# Work request
Give back every entry precisely as written, without any of the images.
##############################
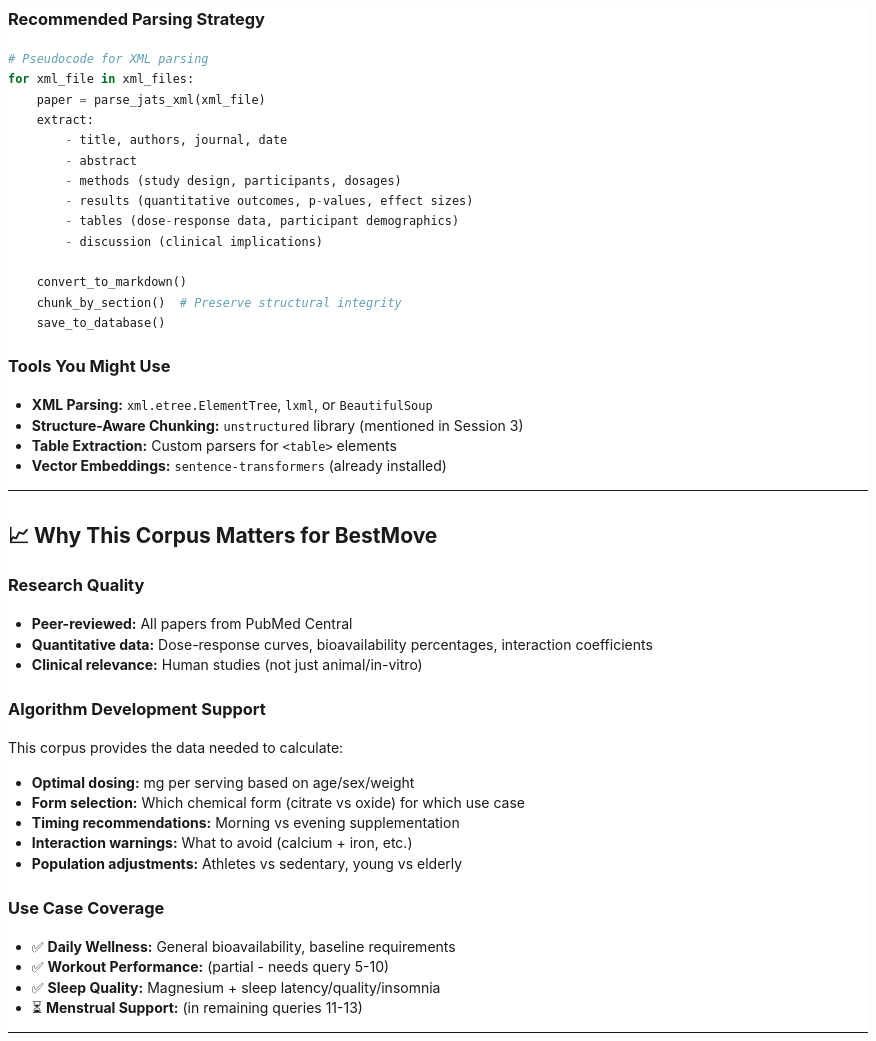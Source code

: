 ### Recommended Parsing Strategy

```python
# Pseudocode for XML parsing
for xml_file in xml_files:
    paper = parse_jats_xml(xml_file)
    extract:
        - title, authors, journal, date
        - abstract
        - methods (study design, participants, dosages)
        - results (quantitative outcomes, p-values, effect sizes)
        - tables (dose-response data, participant demographics)
        - discussion (clinical implications)
    
    convert_to_markdown()
    chunk_by_section()  # Preserve structural integrity
    save_to_database()
```

### Tools You Might Use
- **XML Parsing:** `xml.etree.ElementTree`, `lxml`, or `BeautifulSoup`
- **Structure-Aware Chunking:** `unstructured` library (mentioned in Session 3)
- **Table Extraction:** Custom parsers for `<table>` elements
- **Vector Embeddings:** `sentence-transformers` (already installed)

---

## 📈 Why This Corpus Matters for BestMove

### Research Quality
- **Peer-reviewed:** All papers from PubMed Central
- **Quantitative data:** Dose-response curves, bioavailability percentages, interaction coefficients
- **Clinical relevance:** Human studies (not just animal/in-vitro)

### Algorithm Development Support
This corpus provides the data needed to calculate:
- **Optimal dosing:** mg per serving based on age/sex/weight
- **Form selection:** Which chemical form (citrate vs oxide) for which use case
- **Timing recommendations:** Morning vs evening supplementation
- **Interaction warnings:** What to avoid (calcium + iron, etc.)
- **Population adjustments:** Athletes vs sedentary, young vs elderly

### Use Case Coverage
- ✅ **Daily Wellness:** General bioavailability, baseline requirements
- ✅ **Workout Performance:** (partial - needs query 5-10)
- ✅ **Sleep Quality:** Magnesium + sleep latency/quality/insomnia
- ⏳ **Menstrual Support:** (in remaining queries 11-13)

---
##############################
# Reply to the exercise
Source code

: ### Recommended Parsing Strategy

```python
# Pseudocode for XML parsing
for xml_file in xml_files:
    paper = parse_jats_xml(xml_file)
    extract:
        - title, authors, journal, date
        - abstract
        - methods (study design, participants, dosages)
        - results (quantitative outcomes, p-values, effect sizes)
        - tables (dose-response data, participant demographics)
        - discussion (clinical implications)
    
    convert_to_markdown()
    chunk_by_section()  # Preserve structural integrity
    save_to_database()
```

### Tools You Might Use
- **XML Parsing:** `xml.etree.ElementTree`, `lxml`, or `BeautifulSoup`
- **Structure-Aware Chunking:** `unstructured` library (mentioned in Session 3)
- **Table Extraction:** Custom parsers for `<table>` elements
- **Vector Embeddings:** `sentence-transformers` (already installed)

---

## 📈 Why This Corpus Matters for BestMove

### Research Quality
- **Peer-reviewed:** All papers from PubMed Central
- **Quantitative data:** Dose-response curves, bioavailability percentages, interaction coefficients
- **Clinical relevance:** Human studies (not just animal/in-vitro)

### Algorithm Development Support
This corpus provides the data needed to calculate:
- **Optimal dosing:** mg per serving based on age/sex/weight
- **Form selection:** Which chemical form (citrate vs oxide) for which use case
- **Timing recommendations:** Morning vs evening supplementation
- **Interaction warnings:** What to avoid (calcium + iron, etc.)
- **Population adjustments:** Athletes vs sedentary, young vs elderly

### Use Case Coverage
- ✅ **Daily Wellness:** General bioavailability, baseline requirements
- ✅ **Workout Performance:** (partial - needs query 5-10)
- ✅ **Sleep Quality:** Magnesium + sleep latency/quality/insomnia
- ⏳ **Menstrual Support:** (in remaining queries 11-13)

---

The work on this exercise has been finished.